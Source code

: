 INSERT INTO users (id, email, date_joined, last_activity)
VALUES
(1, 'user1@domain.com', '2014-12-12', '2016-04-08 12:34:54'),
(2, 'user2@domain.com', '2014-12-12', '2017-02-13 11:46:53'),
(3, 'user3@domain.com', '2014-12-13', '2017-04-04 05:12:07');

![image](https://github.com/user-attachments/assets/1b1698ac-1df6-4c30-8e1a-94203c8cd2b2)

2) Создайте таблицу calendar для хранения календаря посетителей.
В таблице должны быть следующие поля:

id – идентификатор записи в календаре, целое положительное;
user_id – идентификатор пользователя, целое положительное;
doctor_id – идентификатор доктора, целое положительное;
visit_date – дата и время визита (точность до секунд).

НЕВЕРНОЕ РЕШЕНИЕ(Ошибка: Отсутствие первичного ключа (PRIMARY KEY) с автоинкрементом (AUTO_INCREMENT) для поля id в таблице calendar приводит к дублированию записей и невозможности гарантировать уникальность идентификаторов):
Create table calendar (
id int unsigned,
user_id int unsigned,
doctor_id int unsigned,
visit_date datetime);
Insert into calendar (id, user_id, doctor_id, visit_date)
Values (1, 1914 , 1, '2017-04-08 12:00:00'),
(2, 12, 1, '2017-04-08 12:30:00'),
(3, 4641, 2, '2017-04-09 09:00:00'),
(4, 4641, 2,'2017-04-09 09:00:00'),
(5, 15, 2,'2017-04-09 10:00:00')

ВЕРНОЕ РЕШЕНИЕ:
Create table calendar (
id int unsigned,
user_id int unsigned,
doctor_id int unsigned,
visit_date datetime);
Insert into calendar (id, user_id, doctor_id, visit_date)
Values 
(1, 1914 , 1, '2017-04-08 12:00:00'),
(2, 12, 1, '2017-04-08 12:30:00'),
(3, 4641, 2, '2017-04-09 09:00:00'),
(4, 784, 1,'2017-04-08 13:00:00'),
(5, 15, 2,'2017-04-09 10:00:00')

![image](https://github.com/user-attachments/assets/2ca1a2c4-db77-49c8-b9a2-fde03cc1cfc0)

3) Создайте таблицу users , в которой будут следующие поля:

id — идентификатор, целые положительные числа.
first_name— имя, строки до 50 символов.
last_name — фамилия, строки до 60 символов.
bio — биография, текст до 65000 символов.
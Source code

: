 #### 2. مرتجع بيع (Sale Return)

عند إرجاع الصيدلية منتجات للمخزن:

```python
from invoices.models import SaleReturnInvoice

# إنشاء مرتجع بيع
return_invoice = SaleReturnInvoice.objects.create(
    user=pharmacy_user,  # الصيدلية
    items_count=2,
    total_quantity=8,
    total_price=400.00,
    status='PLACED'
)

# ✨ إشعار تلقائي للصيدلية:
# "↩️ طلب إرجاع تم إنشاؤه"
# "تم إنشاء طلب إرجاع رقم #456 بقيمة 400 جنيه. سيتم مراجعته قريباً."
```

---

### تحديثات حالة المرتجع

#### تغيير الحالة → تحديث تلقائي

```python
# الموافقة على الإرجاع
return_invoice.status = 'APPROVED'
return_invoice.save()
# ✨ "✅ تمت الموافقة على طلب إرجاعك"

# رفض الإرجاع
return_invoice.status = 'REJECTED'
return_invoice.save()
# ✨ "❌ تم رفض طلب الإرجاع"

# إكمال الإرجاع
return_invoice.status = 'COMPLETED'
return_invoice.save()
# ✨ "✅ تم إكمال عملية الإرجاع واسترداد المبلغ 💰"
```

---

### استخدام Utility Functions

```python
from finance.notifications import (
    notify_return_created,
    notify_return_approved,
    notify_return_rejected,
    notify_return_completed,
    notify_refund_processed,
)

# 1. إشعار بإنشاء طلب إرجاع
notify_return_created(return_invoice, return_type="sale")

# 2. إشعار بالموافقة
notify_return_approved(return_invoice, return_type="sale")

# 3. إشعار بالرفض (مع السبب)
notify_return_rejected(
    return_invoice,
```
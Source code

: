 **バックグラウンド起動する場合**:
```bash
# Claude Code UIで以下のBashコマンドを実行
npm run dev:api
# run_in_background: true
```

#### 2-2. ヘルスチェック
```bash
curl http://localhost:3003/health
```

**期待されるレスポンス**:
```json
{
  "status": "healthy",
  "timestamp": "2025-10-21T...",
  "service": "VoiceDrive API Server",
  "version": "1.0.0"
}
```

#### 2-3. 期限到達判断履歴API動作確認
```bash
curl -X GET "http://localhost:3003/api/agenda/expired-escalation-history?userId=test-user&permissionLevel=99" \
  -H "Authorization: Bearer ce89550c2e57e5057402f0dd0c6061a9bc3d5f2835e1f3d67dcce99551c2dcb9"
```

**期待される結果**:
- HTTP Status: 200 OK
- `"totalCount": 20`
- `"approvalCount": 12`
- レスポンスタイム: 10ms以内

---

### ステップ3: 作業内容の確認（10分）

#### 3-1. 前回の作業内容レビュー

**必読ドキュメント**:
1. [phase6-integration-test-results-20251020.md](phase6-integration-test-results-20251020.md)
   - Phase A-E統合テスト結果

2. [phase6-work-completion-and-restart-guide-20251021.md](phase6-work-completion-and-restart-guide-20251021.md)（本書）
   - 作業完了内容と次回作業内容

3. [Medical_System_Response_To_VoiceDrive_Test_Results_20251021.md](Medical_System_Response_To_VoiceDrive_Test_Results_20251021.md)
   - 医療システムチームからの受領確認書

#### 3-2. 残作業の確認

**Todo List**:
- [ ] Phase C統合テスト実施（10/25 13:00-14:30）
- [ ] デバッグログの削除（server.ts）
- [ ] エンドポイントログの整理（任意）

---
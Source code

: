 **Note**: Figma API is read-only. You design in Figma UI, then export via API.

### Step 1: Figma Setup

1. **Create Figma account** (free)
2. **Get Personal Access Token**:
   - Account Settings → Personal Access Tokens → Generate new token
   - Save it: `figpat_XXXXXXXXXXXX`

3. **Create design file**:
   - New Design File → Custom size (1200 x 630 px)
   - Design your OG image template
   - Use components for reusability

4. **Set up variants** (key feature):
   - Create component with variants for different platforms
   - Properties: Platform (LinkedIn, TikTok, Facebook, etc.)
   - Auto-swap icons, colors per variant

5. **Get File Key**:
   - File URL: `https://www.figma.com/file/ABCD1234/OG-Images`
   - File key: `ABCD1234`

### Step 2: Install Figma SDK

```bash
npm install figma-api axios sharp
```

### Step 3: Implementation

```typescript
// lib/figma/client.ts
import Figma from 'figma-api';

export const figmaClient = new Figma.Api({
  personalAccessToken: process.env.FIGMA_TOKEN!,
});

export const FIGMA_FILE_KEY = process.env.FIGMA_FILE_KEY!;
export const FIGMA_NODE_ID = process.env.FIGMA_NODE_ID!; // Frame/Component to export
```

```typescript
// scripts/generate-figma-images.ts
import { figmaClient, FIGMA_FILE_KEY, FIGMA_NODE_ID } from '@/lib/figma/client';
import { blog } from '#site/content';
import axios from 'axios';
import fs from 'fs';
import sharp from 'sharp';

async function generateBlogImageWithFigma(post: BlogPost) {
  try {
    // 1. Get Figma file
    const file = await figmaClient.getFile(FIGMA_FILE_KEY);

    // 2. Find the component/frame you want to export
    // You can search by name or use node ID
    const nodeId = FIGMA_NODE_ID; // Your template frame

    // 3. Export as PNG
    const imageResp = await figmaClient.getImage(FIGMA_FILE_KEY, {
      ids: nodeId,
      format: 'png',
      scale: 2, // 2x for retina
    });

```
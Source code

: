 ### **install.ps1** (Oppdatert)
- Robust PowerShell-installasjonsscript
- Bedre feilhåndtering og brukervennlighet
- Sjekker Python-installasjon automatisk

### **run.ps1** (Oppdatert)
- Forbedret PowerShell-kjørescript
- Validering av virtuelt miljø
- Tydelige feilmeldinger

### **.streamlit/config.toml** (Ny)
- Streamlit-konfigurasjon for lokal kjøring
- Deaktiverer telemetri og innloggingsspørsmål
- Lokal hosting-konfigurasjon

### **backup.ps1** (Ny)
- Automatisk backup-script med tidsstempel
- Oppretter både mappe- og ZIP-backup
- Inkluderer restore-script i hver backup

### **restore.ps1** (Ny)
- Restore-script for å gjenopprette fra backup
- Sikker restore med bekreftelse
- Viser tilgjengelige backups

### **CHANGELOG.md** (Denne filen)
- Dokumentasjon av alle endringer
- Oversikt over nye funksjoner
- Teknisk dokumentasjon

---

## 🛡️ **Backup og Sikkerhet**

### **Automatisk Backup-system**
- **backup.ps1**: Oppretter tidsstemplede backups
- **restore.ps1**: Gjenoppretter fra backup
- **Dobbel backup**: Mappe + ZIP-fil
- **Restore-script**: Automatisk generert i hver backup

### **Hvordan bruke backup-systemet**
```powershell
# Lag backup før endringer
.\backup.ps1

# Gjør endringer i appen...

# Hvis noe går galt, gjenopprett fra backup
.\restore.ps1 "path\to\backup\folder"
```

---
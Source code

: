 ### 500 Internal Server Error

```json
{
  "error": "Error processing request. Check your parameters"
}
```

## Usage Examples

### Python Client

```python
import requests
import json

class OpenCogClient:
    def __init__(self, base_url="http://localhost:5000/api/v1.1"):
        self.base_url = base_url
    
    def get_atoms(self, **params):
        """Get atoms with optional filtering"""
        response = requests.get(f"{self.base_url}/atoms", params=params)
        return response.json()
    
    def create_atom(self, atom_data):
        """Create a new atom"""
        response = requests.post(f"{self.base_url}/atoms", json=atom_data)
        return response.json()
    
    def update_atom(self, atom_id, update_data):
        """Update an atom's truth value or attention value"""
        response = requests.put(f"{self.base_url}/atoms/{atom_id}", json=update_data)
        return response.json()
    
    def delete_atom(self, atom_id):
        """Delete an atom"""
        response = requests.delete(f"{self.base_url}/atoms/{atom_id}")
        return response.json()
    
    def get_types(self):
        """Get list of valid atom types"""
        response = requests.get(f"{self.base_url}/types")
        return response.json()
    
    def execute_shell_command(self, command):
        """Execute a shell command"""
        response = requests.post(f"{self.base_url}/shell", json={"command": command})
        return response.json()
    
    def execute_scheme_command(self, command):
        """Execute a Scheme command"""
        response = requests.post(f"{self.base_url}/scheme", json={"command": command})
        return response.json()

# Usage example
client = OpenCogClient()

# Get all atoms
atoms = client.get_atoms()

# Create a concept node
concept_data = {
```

◆ **Task brief**
Exactly how many lines of the material contain the word "from"? Write the number alone.

◆ **Response to the task**
8